» TASK TO COMPLETE: Report how many lines in the records below hold the word "that". Add nothing to the number.

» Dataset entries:
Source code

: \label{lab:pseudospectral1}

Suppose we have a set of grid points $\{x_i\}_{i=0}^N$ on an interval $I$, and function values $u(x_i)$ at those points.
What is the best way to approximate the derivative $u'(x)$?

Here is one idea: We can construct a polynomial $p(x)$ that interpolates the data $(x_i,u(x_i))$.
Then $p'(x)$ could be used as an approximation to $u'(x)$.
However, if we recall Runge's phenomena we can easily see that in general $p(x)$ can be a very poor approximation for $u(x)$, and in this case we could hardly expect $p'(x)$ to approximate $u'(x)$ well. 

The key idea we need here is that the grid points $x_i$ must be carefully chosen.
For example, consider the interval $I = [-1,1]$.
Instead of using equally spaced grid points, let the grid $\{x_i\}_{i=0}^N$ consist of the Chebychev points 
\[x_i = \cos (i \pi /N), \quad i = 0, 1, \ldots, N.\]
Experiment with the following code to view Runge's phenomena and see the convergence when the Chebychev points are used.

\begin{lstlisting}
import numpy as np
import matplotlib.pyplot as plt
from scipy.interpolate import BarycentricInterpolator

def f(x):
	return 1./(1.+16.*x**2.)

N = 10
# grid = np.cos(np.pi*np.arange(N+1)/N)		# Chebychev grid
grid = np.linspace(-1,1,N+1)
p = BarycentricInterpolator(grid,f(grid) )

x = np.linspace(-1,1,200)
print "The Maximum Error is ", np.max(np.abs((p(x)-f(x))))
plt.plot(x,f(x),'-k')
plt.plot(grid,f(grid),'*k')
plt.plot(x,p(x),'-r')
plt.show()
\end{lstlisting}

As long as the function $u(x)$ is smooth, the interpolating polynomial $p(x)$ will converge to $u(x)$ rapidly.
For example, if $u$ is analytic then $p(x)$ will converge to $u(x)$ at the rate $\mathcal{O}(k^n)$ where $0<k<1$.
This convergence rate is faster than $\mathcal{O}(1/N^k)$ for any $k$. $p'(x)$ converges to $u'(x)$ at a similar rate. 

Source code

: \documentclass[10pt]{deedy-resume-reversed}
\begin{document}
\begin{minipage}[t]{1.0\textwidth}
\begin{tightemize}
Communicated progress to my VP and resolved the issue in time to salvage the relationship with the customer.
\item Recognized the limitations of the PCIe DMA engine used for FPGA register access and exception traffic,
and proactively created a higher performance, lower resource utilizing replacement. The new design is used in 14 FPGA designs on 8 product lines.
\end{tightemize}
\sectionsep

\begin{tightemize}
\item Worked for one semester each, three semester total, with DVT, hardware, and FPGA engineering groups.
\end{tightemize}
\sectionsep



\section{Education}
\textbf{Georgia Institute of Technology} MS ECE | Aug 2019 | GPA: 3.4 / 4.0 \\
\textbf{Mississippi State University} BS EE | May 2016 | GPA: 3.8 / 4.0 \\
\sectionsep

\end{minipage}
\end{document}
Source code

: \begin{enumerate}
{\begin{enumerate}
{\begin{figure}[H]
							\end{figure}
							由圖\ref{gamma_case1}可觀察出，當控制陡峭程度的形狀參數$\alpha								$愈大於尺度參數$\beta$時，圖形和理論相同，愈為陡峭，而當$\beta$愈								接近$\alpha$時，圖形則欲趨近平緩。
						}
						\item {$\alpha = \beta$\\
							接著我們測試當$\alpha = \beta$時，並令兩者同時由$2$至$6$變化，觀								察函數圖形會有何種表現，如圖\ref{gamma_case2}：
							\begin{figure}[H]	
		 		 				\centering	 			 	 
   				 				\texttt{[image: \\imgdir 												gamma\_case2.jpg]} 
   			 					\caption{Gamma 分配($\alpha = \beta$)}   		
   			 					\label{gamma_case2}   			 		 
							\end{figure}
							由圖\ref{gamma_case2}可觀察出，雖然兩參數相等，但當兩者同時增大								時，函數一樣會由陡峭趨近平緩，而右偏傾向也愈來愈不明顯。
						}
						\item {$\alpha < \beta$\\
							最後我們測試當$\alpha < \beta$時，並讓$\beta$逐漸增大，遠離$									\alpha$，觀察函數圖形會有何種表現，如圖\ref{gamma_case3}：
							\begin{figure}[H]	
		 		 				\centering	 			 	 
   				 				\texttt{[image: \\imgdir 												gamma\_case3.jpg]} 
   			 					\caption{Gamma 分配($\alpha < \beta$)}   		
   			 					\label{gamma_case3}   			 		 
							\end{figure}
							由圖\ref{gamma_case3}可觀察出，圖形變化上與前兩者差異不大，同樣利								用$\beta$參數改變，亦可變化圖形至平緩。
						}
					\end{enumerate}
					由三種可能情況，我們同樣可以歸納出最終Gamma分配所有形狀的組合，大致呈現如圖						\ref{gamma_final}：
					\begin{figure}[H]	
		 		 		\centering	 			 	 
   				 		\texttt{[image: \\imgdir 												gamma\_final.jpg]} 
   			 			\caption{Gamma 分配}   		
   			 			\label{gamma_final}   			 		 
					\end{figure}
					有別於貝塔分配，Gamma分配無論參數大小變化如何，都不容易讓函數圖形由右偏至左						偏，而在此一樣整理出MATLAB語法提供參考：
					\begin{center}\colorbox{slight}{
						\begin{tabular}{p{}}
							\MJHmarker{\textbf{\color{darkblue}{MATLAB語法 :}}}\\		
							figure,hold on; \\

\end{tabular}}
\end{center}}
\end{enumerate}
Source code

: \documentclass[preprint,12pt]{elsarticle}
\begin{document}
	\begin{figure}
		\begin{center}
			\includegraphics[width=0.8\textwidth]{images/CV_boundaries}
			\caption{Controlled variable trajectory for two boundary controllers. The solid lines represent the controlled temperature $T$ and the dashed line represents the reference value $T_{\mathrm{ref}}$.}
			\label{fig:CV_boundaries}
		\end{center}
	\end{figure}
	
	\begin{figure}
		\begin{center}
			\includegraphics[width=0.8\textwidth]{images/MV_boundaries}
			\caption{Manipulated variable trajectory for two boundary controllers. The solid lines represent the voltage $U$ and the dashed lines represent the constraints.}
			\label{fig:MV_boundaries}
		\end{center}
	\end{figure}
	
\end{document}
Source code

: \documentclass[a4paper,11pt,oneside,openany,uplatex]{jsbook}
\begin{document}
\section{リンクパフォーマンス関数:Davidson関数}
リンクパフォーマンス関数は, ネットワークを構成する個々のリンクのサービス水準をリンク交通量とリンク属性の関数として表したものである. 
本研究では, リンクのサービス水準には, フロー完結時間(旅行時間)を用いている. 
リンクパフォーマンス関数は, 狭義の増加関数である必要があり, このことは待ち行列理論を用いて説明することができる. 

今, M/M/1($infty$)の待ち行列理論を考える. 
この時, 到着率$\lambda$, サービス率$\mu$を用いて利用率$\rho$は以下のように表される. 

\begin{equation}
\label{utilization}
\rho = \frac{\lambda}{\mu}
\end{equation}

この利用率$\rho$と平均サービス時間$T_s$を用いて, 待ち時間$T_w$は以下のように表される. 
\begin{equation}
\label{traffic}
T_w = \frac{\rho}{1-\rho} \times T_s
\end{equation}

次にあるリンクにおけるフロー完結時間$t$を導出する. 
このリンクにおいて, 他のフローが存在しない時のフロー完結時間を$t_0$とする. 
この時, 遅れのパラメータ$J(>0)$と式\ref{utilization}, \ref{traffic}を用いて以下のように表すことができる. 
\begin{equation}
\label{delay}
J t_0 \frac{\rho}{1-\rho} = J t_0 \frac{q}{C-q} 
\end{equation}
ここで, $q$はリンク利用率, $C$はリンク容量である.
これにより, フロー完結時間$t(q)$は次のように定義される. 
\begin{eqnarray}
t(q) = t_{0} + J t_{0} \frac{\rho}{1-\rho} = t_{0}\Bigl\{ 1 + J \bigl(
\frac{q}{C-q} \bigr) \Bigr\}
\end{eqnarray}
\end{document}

» ANSWER SECTION: 3